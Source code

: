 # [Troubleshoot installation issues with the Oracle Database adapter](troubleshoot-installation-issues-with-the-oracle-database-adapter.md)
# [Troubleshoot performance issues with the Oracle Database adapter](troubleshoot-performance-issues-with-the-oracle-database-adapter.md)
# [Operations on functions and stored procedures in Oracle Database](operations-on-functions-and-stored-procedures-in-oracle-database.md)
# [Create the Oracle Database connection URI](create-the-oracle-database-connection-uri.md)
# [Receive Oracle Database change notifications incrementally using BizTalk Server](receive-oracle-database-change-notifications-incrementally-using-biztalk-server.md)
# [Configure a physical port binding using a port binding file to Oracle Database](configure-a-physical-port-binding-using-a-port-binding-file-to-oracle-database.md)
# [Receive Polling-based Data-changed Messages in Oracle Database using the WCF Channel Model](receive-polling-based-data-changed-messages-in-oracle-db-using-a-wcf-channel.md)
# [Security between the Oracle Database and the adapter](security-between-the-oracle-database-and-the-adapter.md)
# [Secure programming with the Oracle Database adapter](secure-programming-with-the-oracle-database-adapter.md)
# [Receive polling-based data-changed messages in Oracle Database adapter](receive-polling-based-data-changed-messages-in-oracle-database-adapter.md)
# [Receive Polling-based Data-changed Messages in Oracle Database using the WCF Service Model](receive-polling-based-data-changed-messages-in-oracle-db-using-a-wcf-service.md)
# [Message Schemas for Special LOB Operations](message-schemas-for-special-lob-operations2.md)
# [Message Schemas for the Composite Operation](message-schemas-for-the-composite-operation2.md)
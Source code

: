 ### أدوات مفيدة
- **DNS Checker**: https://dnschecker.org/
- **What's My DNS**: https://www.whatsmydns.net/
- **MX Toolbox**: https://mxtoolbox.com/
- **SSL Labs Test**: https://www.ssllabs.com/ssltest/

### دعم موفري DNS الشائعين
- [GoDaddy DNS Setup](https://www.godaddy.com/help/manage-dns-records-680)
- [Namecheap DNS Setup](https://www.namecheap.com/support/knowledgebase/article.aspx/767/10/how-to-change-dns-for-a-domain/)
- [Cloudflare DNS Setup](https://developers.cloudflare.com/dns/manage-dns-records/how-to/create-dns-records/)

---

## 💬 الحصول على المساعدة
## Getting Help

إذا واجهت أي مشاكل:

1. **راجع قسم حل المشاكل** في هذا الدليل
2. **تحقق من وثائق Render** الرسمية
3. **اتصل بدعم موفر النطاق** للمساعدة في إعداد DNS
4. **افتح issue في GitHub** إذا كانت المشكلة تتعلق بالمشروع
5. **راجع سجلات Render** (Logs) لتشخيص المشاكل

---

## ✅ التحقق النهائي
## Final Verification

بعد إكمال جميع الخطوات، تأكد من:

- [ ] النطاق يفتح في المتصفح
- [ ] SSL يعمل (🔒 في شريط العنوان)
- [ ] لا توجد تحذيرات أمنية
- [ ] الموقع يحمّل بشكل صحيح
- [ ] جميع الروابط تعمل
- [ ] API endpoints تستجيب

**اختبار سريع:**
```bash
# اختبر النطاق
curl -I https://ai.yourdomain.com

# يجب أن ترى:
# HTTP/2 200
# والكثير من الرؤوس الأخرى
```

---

Exercise brief ::
Word for word, give the whole listing again.

Solution to this problem ::
Source code

: # [Troubleshoot installation issues with the Oracle Database adapter](troubleshoot-installation-issues-with-the-oracle-database-adapter.md)
# [Troubleshoot performance issues with the Oracle Database adapter](troubleshoot-performance-issues-with-the-oracle-database-adapter.md)
# [Operations on functions and stored procedures in Oracle Database](operations-on-functions-and-stored-procedures-in-oracle-database.md)
# [Create the Oracle Database connection URI](create-the-oracle-database-connection-uri.md)
# [Receive Oracle Database change notifications incrementally using BizTalk Server](receive-oracle-database-change-notifications-incrementally-using-biztalk-server.md)
# [Configure a physical port binding using a port binding file to Oracle Database](configure-a-physical-port-binding-using-a-port-binding-file-to-oracle-database.md)
# [Receive Polling-based Data-changed Messages in Oracle Database using the WCF Channel Model](receive-polling-based-data-changed-messages-in-oracle-db-using-a-wcf-channel.md)
# [Security between the Oracle Database and the adapter](security-between-the-oracle-database-and-the-adapter.md)
# [Secure programming with the Oracle Database adapter](secure-programming-with-the-oracle-database-adapter.md)
# [Receive polling-based data-changed messages in Oracle Database adapter](receive-polling-based-data-changed-messages-in-oracle-database-adapter.md)
# [Receive Polling-based Data-changed Messages in Oracle Database using the WCF Service Model](receive-polling-based-data-changed-messages-in-oracle-db-using-a-wcf-service.md)
# [Message Schemas for Special LOB Operations](message-schemas-for-special-lob-operations2.md)
# [Message Schemas for the Composite Operation](message-schemas-for-the-composite-operation2.md)
Source code

: ### أدوات مفيدة
- **DNS Checker**: https://dnschecker.org/
- **What's My DNS**: https://www.whatsmydns.net/
- **MX Toolbox**: https://mxtoolbox.com/
- **SSL Labs Test**: https://www.ssllabs.com/ssltest/

### دعم موفري DNS الشائعين
- [GoDaddy DNS Setup](https://www.godaddy.com/help/manage-dns-records-680)
- [Namecheap DNS Setup](https://www.namecheap.com/support/knowledgebase/article.aspx/767/10/how-to-change-dns-for-a-domain/)
- [Cloudflare DNS Setup](https://developers.cloudflare.com/dns/manage-dns-records/how-to/create-dns-records/)

---

## 💬 الحصول على المساعدة
## Getting Help

إذا واجهت أي مشاكل:

1. **راجع قسم حل المشاكل** في هذا الدليل
2. **تحقق من وثائق Render** الرسمية
3. **اتصل بدعم موفر النطاق** للمساعدة في إعداد DNS
4. **افتح issue في GitHub** إذا كانت المشكلة تتعلق بالمشروع
5. **راجع سجلات Render** (Logs) لتشخيص المشاكل

---

## ✅ التحقق النهائي
## Final Verification

بعد إكمال جميع الخطوات، تأكد من:

- [ ] النطاق يفتح في المتصفح
- [ ] SSL يعمل (🔒 في شريط العنوان)
- [ ] لا توجد تحذيرات أمنية
- [ ] الموقع يحمّل بشكل صحيح
- [ ] جميع الروابط تعمل
- [ ] API endpoints تستجيب

**اختبار سريع:**
```bash
# اختبر النطاق
curl -I https://ai.yourdomain.com

# يجب أن ترى:
# HTTP/2 200
# والكثير من الرؤوس الأخرى
```

---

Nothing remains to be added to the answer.